INSTRUCTIONS FOR THE TASK: Look through the entries that follow and return each line that has the string "Learners".

THE RECORDS:
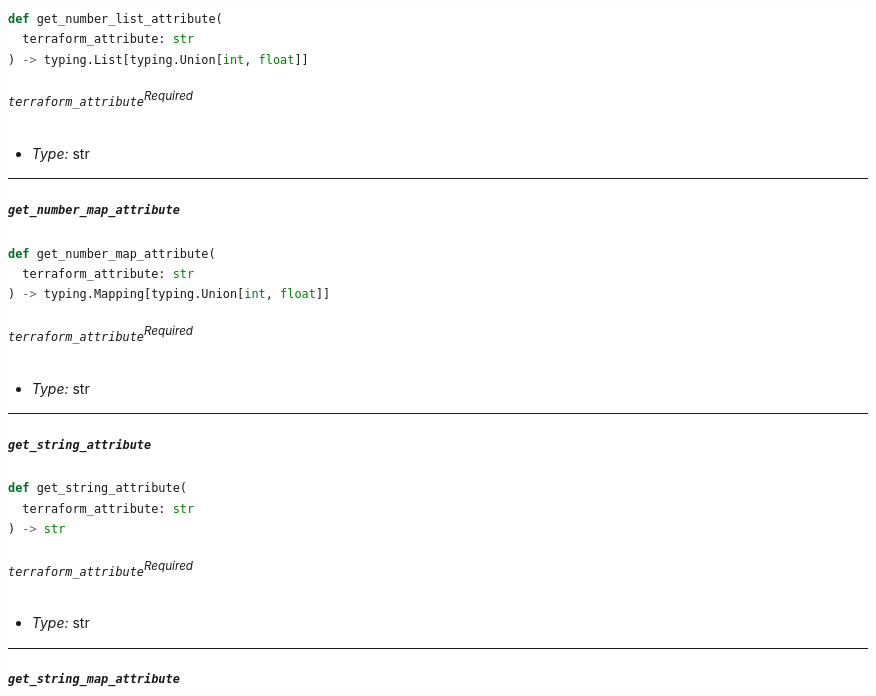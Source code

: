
 ```python
def get_number_list_attribute(
  terraform_attribute: str
) -> typing.List[typing.Union[int, float]]
```

###### `terraform_attribute`<sup>Required</sup> <a name="terraform_attribute" id="@cdktf/provider-azurerm.analysisServicesServer.AnalysisServicesServer.getNumberListAttribute.parameter.terraformAttribute"></a>

- *Type:* str

---

##### `get_number_map_attribute` <a name="get_number_map_attribute" id="@cdktf/provider-azurerm.analysisServicesServer.AnalysisServicesServer.getNumberMapAttribute"></a>

```python
def get_number_map_attribute(
  terraform_attribute: str
) -> typing.Mapping[typing.Union[int, float]]
```

###### `terraform_attribute`<sup>Required</sup> <a name="terraform_attribute" id="@cdktf/provider-azurerm.analysisServicesServer.AnalysisServicesServer.getNumberMapAttribute.parameter.terraformAttribute"></a>

- *Type:* str

---

##### `get_string_attribute` <a name="get_string_attribute" id="@cdktf/provider-azurerm.analysisServicesServer.AnalysisServicesServer.getStringAttribute"></a>

```python
def get_string_attribute(
  terraform_attribute: str
) -> str
```

###### `terraform_attribute`<sup>Required</sup> <a name="terraform_attribute" id="@cdktf/provider-azurerm.analysisServicesServer.AnalysisServicesServer.getStringAttribute.parameter.terraformAttribute"></a>

- *Type:* str

---

##### `get_string_map_attribute` <a name="get_string_map_attribute" id="@cdktf/provider-azurerm.analysisServicesServer.AnalysisServicesServer.getStringMapAttribute"></a>
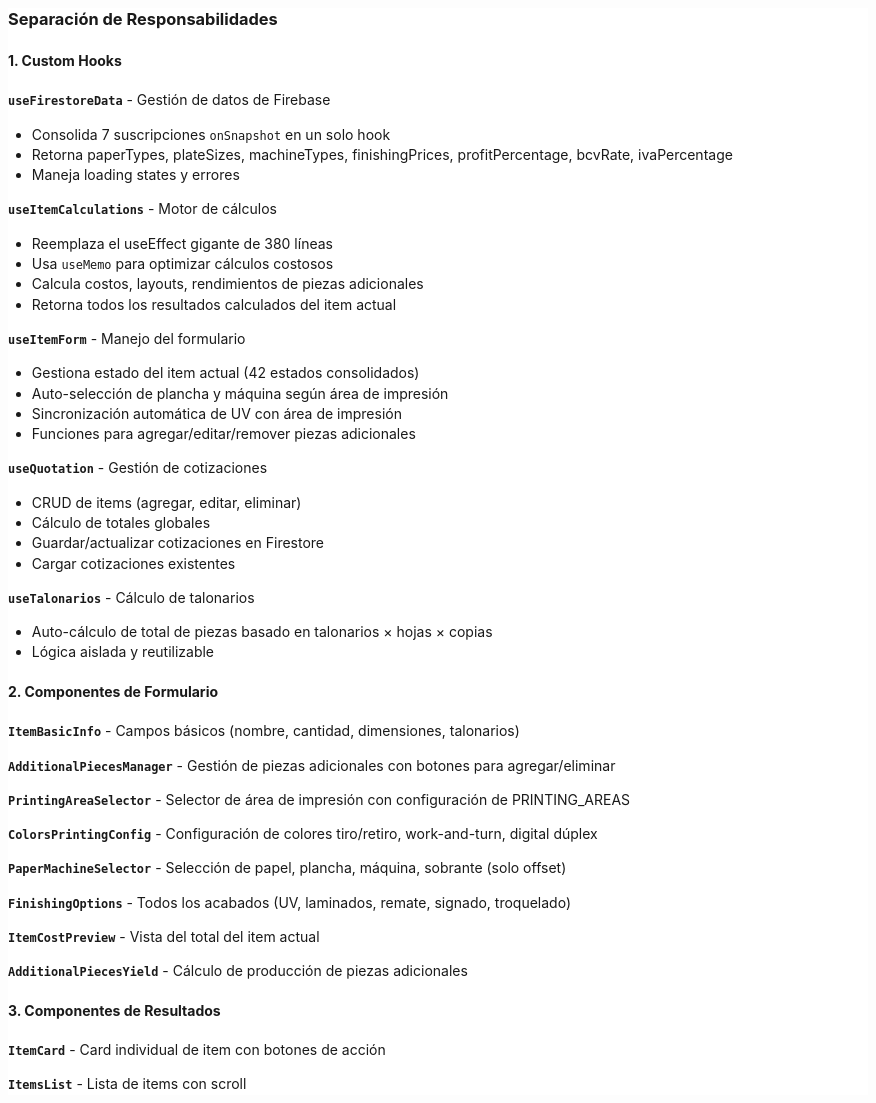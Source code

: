 ### Separación de Responsabilidades

#### 1. Custom Hooks

**`useFirestoreData`** - Gestión de datos de Firebase

- Consolida 7 suscripciones `onSnapshot` en un solo hook
- Retorna paperTypes, plateSizes, machineTypes, finishingPrices, profitPercentage, bcvRate, ivaPercentage
- Maneja loading states y errores

**`useItemCalculations`** - Motor de cálculos

- Reemplaza el useEffect gigante de 380 líneas
- Usa `useMemo` para optimizar cálculos costosos
- Calcula costos, layouts, rendimientos de piezas adicionales
- Retorna todos los resultados calculados del item actual

**`useItemForm`** - Manejo del formulario

- Gestiona estado del item actual (42 estados consolidados)
- Auto-selección de plancha y máquina según área de impresión
- Sincronización automática de UV con área de impresión
- Funciones para agregar/editar/remover piezas adicionales

**`useQuotation`** - Gestión de cotizaciones

- CRUD de items (agregar, editar, eliminar)
- Cálculo de totales globales
- Guardar/actualizar cotizaciones en Firestore
- Cargar cotizaciones existentes

**`useTalonarios`** - Cálculo de talonarios

- Auto-cálculo de total de piezas basado en talonarios × hojas × copias
- Lógica aislada y reutilizable

#### 2. Componentes de Formulario

**`ItemBasicInfo`** - Campos básicos (nombre, cantidad, dimensiones, talonarios)

**`AdditionalPiecesManager`** - Gestión de piezas adicionales con botones para agregar/eliminar

**`PrintingAreaSelector`** - Selector de área de impresión con configuración de PRINTING_AREAS

**`ColorsPrintingConfig`** - Configuración de colores tiro/retiro, work-and-turn, digital dúplex

**`PaperMachineSelector`** - Selección de papel, plancha, máquina, sobrante (solo offset)

**`FinishingOptions`** - Todos los acabados (UV, laminados, remate, signado, troquelado)

**`ItemCostPreview`** - Vista del total del item actual

**`AdditionalPiecesYield`** - Cálculo de producción de piezas adicionales

#### 3. Componentes de Resultados

**`ItemCard`** - Card individual de item con botones de acción

**`ItemsList`** - Lista de items con scroll

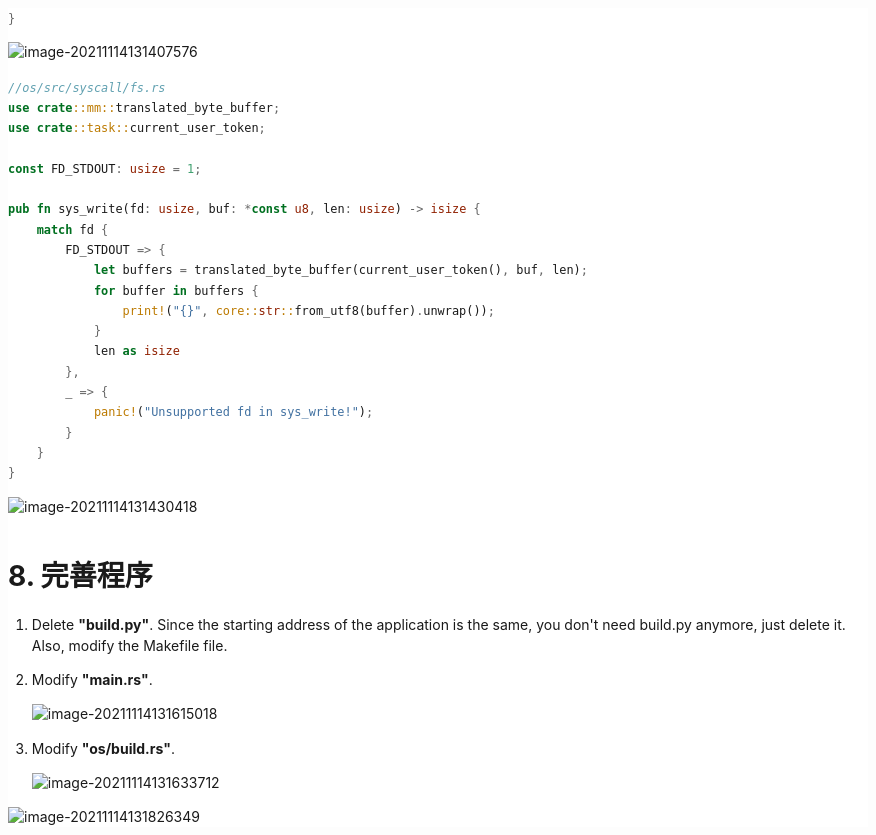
 ```rust
}
```

![image-20211114131407576](C:\Users\Dal-Z41\AppData\Roaming\Typora\typora-user-images\image-20211114131407576.png)

```rust
//os/src/syscall/fs.rs
use crate::mm::translated_byte_buffer;
use crate::task::current_user_token;

const FD_STDOUT: usize = 1;

pub fn sys_write(fd: usize, buf: *const u8, len: usize) -> isize {
    match fd {
        FD_STDOUT => {
            let buffers = translated_byte_buffer(current_user_token(), buf, len);
            for buffer in buffers {
                print!("{}", core::str::from_utf8(buffer).unwrap());
            }
            len as isize
        },
        _ => {
            panic!("Unsupported fd in sys_write!");
        }
    }
}
```

![image-20211114131430418](C:\Users\Dal-Z41\AppData\Roaming\Typora\typora-user-images\image-20211114131430418.png)

# 8. 完善程序

1. Delete **"build.py"**. Since the starting address of the application is the same, you don't need build.py anymore, just delete it. Also, modify the Makefile file.

2. Modify **"main.rs"**.

   ![image-20211114131615018](C:\Users\Dal-Z41\AppData\Roaming\Typora\typora-user-images\image-20211114131615018.png)

3. Modify **"os/build.rs"**.

   ![image-20211114131633712](C:\Users\Dal-Z41\AppData\Roaming\Typora\typora-user-images\image-20211114131633712.png)

![image-20211114131826349](C:\Users\Dal-Z41\AppData\Roaming\Typora\typora-user-images\image-20211114131826349.png)



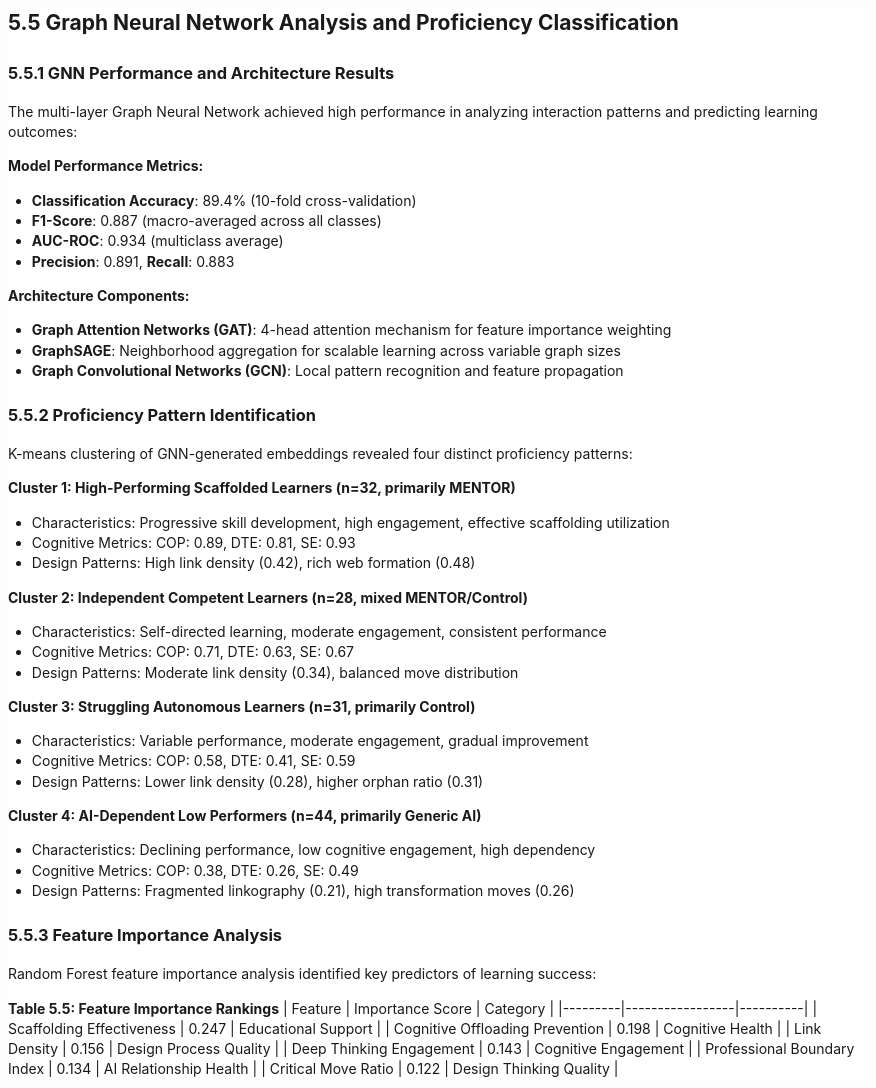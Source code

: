 ## 5.5 Graph Neural Network Analysis and Proficiency Classification

### 5.5.1 GNN Performance and Architecture Results

The multi-layer Graph Neural Network achieved high performance in analyzing interaction patterns and predicting learning outcomes:

**Model Performance Metrics:**
- **Classification Accuracy**: 89.4% (10-fold cross-validation)
- **F1-Score**: 0.887 (macro-averaged across all classes)
- **AUC-ROC**: 0.934 (multiclass average)
- **Precision**: 0.891, **Recall**: 0.883

**Architecture Components:**
- **Graph Attention Networks (GAT)**: 4-head attention mechanism for feature importance weighting
- **GraphSAGE**: Neighborhood aggregation for scalable learning across variable graph sizes
- **Graph Convolutional Networks (GCN)**: Local pattern recognition and feature propagation

### 5.5.2 Proficiency Pattern Identification

K-means clustering of GNN-generated embeddings revealed four distinct proficiency patterns:

**Cluster 1: High-Performing Scaffolded Learners (n=32, primarily MENTOR)**
- Characteristics: Progressive skill development, high engagement, effective scaffolding utilization
- Cognitive Metrics: COP: 0.89, DTE: 0.81, SE: 0.93
- Design Patterns: High link density (0.42), rich web formation (0.48)

**Cluster 2: Independent Competent Learners (n=28, mixed MENTOR/Control)**  
- Characteristics: Self-directed learning, moderate engagement, consistent performance
- Cognitive Metrics: COP: 0.71, DTE: 0.63, SE: 0.67
- Design Patterns: Moderate link density (0.34), balanced move distribution

**Cluster 3: Struggling Autonomous Learners (n=31, primarily Control)**
- Characteristics: Variable performance, moderate engagement, gradual improvement
- Cognitive Metrics: COP: 0.58, DTE: 0.41, SE: 0.59
- Design Patterns: Lower link density (0.28), higher orphan ratio (0.31)

**Cluster 4: AI-Dependent Low Performers (n=44, primarily Generic AI)**
- Characteristics: Declining performance, low cognitive engagement, high dependency
- Cognitive Metrics: COP: 0.38, DTE: 0.26, SE: 0.49
- Design Patterns: Fragmented linkography (0.21), high transformation moves (0.26)

### 5.5.3 Feature Importance Analysis

Random Forest feature importance analysis identified key predictors of learning success:

**Table 5.5: Feature Importance Rankings**
| Feature | Importance Score | Category |
|---------|-----------------|----------|
| Scaffolding Effectiveness | 0.247 | Educational Support |
| Cognitive Offloading Prevention | 0.198 | Cognitive Health |
| Link Density | 0.156 | Design Process Quality |
| Deep Thinking Engagement | 0.143 | Cognitive Engagement |
| Professional Boundary Index | 0.134 | AI Relationship Health |
| Critical Move Ratio | 0.122 | Design Thinking Quality |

TASK RESULT:
**Cluster 1: High-Performing Scaffolded Learners (n=32, primarily MENTOR)**
**Cluster 2: Independent Competent Learners (n=28, mixed MENTOR/Control)**  
**Cluster 3: Struggling Autonomous Learners (n=31, primarily Control)**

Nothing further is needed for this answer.